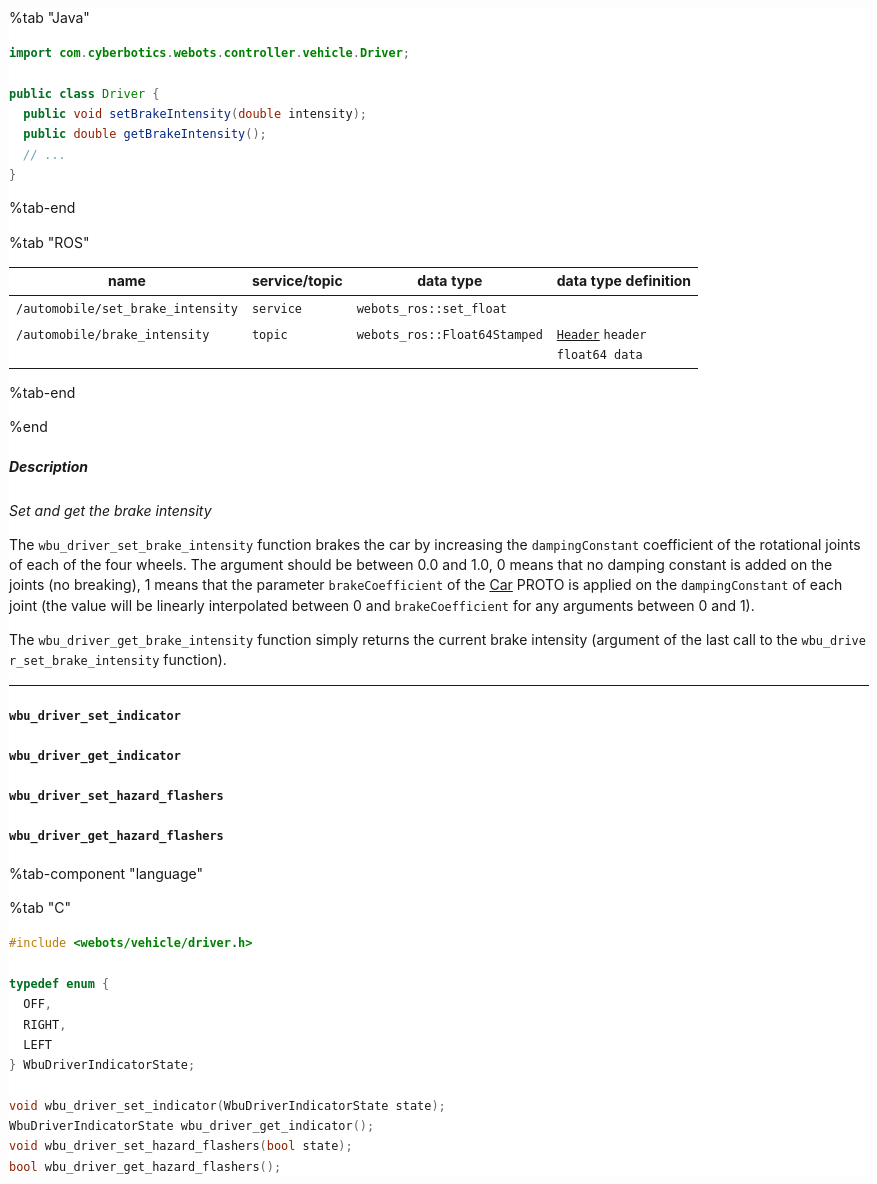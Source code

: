 %tab "Java"

```java
import com.cyberbotics.webots.controller.vehicle.Driver;

public class Driver {
  public void setBrakeIntensity(double intensity);
  public double getBrakeIntensity();
  // ...
}
```

%tab-end

%tab "ROS"

| name | service/topic | data type | data type definition |
| --- | --- | --- | --- |
| `/automobile/set_brake_intensity` | `service` | `webots_ros::set_float` | |
| `/automobile/brake_intensity` | `topic` | `webots_ros::Float64Stamped` | [`Header`](http://docs.ros.org/api/std_msgs/html/msg/Header.html) `header`<br/>`float64 data` |

%tab-end

%end

##### Description

*Set and get the brake intensity*

The `wbu_driver_set_brake_intensity` function brakes the car by increasing the `dampingConstant` coefficient of the rotational joints of each of the four wheels.
The argument should be between 0.0 and 1.0, 0 means that no damping constant is added on the joints (no breaking), 1 means that the parameter `brakeCoefficient` of the [Car](car.md) PROTO is applied on the `dampingConstant` of each joint (the value will be linearly interpolated between 0 and `brakeCoefficient` for any arguments between 0 and 1).

The `wbu_driver_get_brake_intensity` function simply returns the current brake intensity (argument of the last call to the `wbu_driver_set_brake_intensity` function).

---

#### `wbu_driver_set_indicator`
#### `wbu_driver_get_indicator`
#### `wbu_driver_set_hazard_flashers`
#### `wbu_driver_get_hazard_flashers`

%tab-component "language"

%tab "C"

```c
#include <webots/vehicle/driver.h>

typedef enum {
  OFF,
  RIGHT,
  LEFT
} WbuDriverIndicatorState;

void wbu_driver_set_indicator(WbuDriverIndicatorState state);
WbuDriverIndicatorState wbu_driver_get_indicator();
void wbu_driver_set_hazard_flashers(bool state);
bool wbu_driver_get_hazard_flashers();
```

○ ○ ○ ○ ○

Assigned task:
Working through the records above, copy each line in which "void" is found.

Task result:
  public void setBrakeIntensity(double intensity);
void wbu_driver_set_indicator(WbuDriverIndicatorState state);
void wbu_driver_set_hazard_flashers(bool state);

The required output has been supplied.